For a detailed explanation read this answer, but in short events are handled in the order of the bindtags
. To see what these are you can print(e.bindtags())
which prints
('.!entry', 'TEntry', '.', 'all')
Here .!entry
is the current widget e
, TEntry
is the ttk Entry class, .
is the widget's Toplevel or Tk instance and all
is a tag that can be bound to that all widgets have.
Now, when you do e.bind("<1>", on_click)
, you bind the on_click
function to the widget e
. When you click the widget, first your on_click
function is called which puts the cursor at the start, then the default event for a ttk Entry box is called. The default event from the ttk Entry inherits from the standard Tkinter Entry which, according to the manual, is
Clicking mouse button 1 positions the insertion cursor just before the character underneath the mouse cursor, sets the input focus to this widget, and clears any selection in the widget. Dragging with mouse button 1 strokes out a selection between the insertion cursor and the character under the mouse.

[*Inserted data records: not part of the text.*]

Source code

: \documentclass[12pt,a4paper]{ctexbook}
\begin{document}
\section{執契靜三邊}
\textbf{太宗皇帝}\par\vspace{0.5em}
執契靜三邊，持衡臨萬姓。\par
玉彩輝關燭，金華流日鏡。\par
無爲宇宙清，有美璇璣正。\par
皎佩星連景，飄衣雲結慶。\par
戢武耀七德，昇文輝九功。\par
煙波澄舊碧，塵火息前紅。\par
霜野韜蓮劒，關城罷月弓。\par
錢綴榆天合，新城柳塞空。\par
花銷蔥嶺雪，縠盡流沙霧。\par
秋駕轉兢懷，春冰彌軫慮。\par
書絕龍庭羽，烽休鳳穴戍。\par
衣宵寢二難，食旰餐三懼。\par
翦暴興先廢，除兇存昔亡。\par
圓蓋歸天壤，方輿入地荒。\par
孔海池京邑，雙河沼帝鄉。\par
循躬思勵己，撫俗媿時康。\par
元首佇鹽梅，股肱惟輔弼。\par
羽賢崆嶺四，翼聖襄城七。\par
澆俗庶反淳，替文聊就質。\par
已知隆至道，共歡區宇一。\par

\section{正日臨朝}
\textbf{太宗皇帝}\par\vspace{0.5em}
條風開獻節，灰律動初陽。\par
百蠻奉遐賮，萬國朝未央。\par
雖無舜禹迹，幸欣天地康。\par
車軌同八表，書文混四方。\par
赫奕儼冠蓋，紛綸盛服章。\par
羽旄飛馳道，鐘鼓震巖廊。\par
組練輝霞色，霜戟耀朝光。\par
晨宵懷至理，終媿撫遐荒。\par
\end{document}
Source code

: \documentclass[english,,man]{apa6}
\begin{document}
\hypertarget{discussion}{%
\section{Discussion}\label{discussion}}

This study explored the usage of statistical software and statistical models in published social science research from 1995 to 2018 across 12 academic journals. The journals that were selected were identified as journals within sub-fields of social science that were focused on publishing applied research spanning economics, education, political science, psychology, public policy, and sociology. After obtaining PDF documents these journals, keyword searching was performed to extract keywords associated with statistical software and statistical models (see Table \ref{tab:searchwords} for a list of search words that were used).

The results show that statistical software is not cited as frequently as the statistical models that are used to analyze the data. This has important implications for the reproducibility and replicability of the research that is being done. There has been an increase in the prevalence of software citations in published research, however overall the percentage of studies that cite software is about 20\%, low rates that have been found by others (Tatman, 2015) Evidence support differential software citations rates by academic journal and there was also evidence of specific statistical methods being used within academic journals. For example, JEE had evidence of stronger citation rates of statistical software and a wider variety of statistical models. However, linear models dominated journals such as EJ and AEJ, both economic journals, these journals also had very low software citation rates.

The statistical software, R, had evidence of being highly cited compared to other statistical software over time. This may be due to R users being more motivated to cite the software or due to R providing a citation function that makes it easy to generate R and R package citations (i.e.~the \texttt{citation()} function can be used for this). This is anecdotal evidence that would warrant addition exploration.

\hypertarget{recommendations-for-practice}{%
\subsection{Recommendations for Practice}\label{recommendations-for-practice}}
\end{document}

So even though you did put the cursor at position 0, the default Entry event for the mouse button is to change the location of the cursor to where you clicked. Because this is the order in which the events are handled, you never see the cursor at location 0.
However, you can add an event after the default event has been handled. To do this you can add a bindtag after the class and bind to that:
e.bindtags(((str(e)), "TEntry", "post-click", ".", "all"))
e.bind_class("post-click", "<1>", on_click)
This way you bind your callback to a tag that is handled after all those actions mentioned in the quote above, so you will see the cursor to be at position 0.
Do keep in mind that this affects all clicks, including double click, triple click, control-click, ...
(Not dragging by the way, since that ends with a <ButtonRelease-1>
event).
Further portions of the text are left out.